The 1974–75 season was Real Madrid Club de Fútbol's 72nd season in existence and the club's 43rd consecutive season in the top flight of Spanish football.

Summary
The club clinched its 16th League title with a massive 12 points gap above runners-up Real Zaragoza catching the first spot early since round 6 of the tournament. After collapsing to the 8th place last season, changes came to the team in the summer: replacing interim coach Luis Molowny arrived new head coach former Yugoslavia side manager Miljan Miljanić, 1974 FIFA World Cup winner Paul Breitner replacing Ramón Grosso as a starter in midfield, and Argentine forward Roberto Martínez from Español (resulting in Oscar Más being transferred out the team).

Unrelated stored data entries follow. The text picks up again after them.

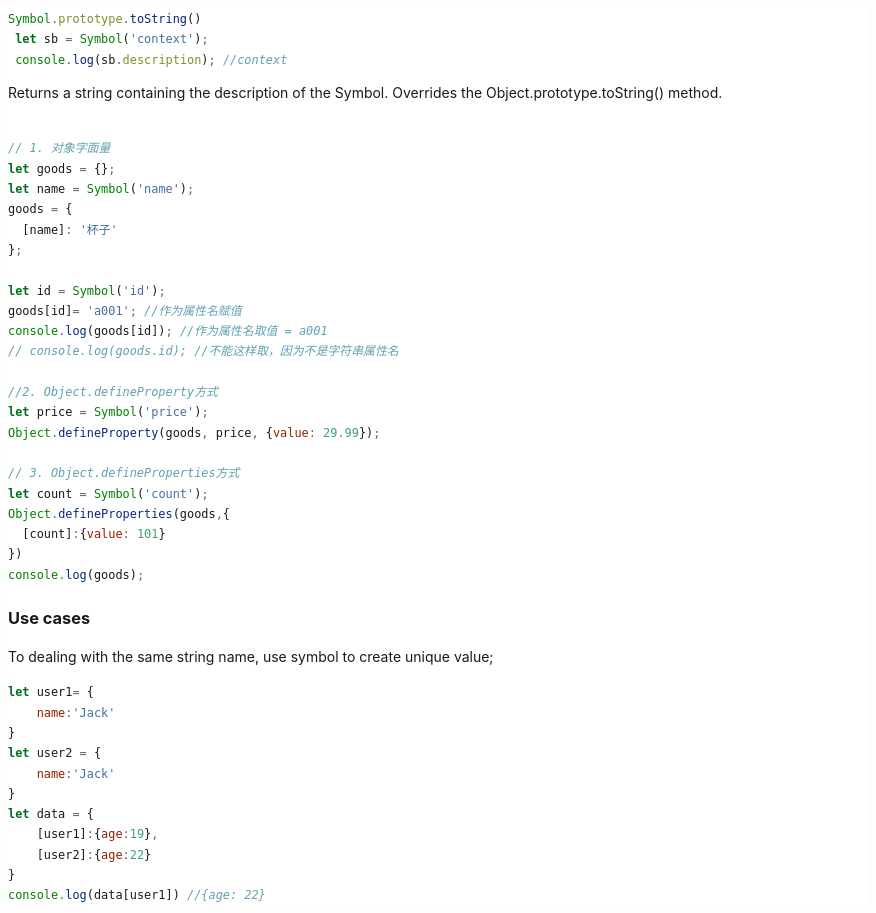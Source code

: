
   ```js
  Symbol.prototype.toString()
   let sb = Symbol('context');
   console.log(sb.description); //context
  ```

  Returns a string containing the description of the Symbol. Overrides the Object.prototype.toString() method.
  
  ```js
  
  // 1. 对象字面量
  let goods = {};
  let name = Symbol('name');
  goods = {
    [name]: '杯子'
  };
  
  let id = Symbol('id');
  goods[id]= 'a001'; //作为属性名赋值
  console.log(goods[id]); //作为属性名取值 = a001
  // console.log(goods.id); //不能这样取，因为不是字符串属性名
  
  //2. Object.defineProperty方式
  let price = Symbol('price');
  Object.defineProperty(goods, price, {value: 29.99});
  
  // 3. Object.defineProperties方式
  let count = Symbol('count');
  Object.defineProperties(goods,{
    [count]:{value: 101}
  })
  console.log(goods);
  ```
  
  

### Use cases

To dealing with the same string name, use symbol to create unique value;

```js
let user1= {
	name:'Jack'
}
let user2 = {
    name:'Jack'
}
let data = {
    [user1]:{age:19},
    [user2]:{age:22}
}
console.log(data[user1]) //{age: 22}
```
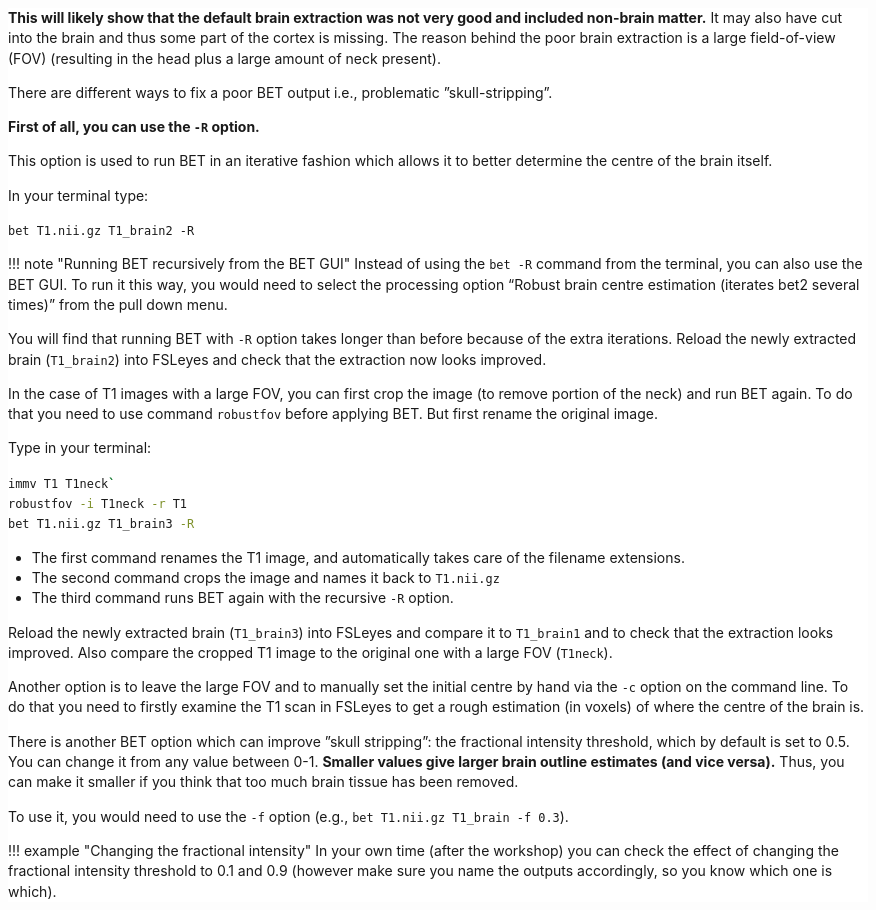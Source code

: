 <b>This will likely show that the default brain extraction was not very good and included non-brain matter.</b> It may also have cut into the brain and thus some part of the cortex is missing. The reason behind the poor brain extraction is a large field-of-view (FOV) (resulting in the head plus a large amount of neck present). 

There are different ways to fix a poor BET output i.e., problematic ”skull-stripping”.

<b>First of all, you can use the `-R` option. </b>

This option is used to run BET in an iterative fashion which allows it to better determine the centre of the brain itself. 

In your terminal type:

`bet T1.nii.gz T1_brain2 -R`

!!! note "Running BET recursively from the BET GUI"
    Instead of using the `bet -R` command from the terminal, you can also use the BET GUI. To run it this way, you would need to select the processing option “Robust brain centre estimation (iterates bet2 several times)” from the pull down menu.

You will find that running BET with `-R` option takes longer than before because of the extra iterations. Reload the newly extracted brain (`T1_brain2`) into FSLeyes and check that the extraction now looks improved. 

In the case of T1 images with a large FOV, you can first crop the image (to remove portion of the neck) and run BET again. To do that you need to use command `robustfov` before applying BET. But first rename the original image. 

Type in your terminal:

``` bash
immv T1 T1neck` 
robustfov -i T1neck -r T1 
bet T1.nii.gz T1_brain3 -R 
```

- The first command renames the T1 image, and automatically takes care of the filename extensions.
- The second command crops the image and names it back to `T1.nii.gz`
- The third command runs BET again with the recursive `-R` option.

Reload the newly extracted brain (`T1_brain3`) into FSLeyes and compare it to `T1_brain1` and to check that the extraction looks improved. Also compare the cropped T1 image to the original one with a large FOV (`T1neck`). 

Another option is to leave the large FOV and to manually set the initial centre by hand via the `-c` option on the command line. 
To do that you need to firstly examine the T1 scan in FSLeyes to get a rough estimation (in voxels) of where the centre of the brain is. 

There is another BET option which can improve ”skull stripping”: the fractional intensity threshold, which by default is set to 0.5. 
You can change it from any value between 0-1. <b>Smaller values give larger brain outline estimates (and vice versa).</b>
Thus, you can make it smaller if you think that too much brain tissue has been removed. 

To use it, you would need to use the `-f` option (e.g., `bet T1.nii.gz T1_brain -f 0.3`). 

!!! example "Changing the fractional intensity"
    In your own time (after the workshop) you can check the effect of changing the fractional intensity threshold to 0.1 and 0.9 (however make sure you name the outputs accordingly, so you know which one is which).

Teenage defender José Antonio Camacho and Rubiñán reinforced the defensive line replacing Zoco (retired) and José Luis. Additionally, Vicente del Bosque won the starter spot against ageing Velazquez in midfield. In the offensive line, Miljanic changed the side moving Gunter Netzer from midfield to forward position along with striker Roberto Martínez, and returned back from injuries was Santillana benching ageing Amancio. The squad scored 66 league goals, its best output in 10 seasons.

In the 1974–75 European Cup Winners' Cup, the team reached the quarter-finals being eliminated by Crvena Zvezda in a penalty shoot-out 5–6.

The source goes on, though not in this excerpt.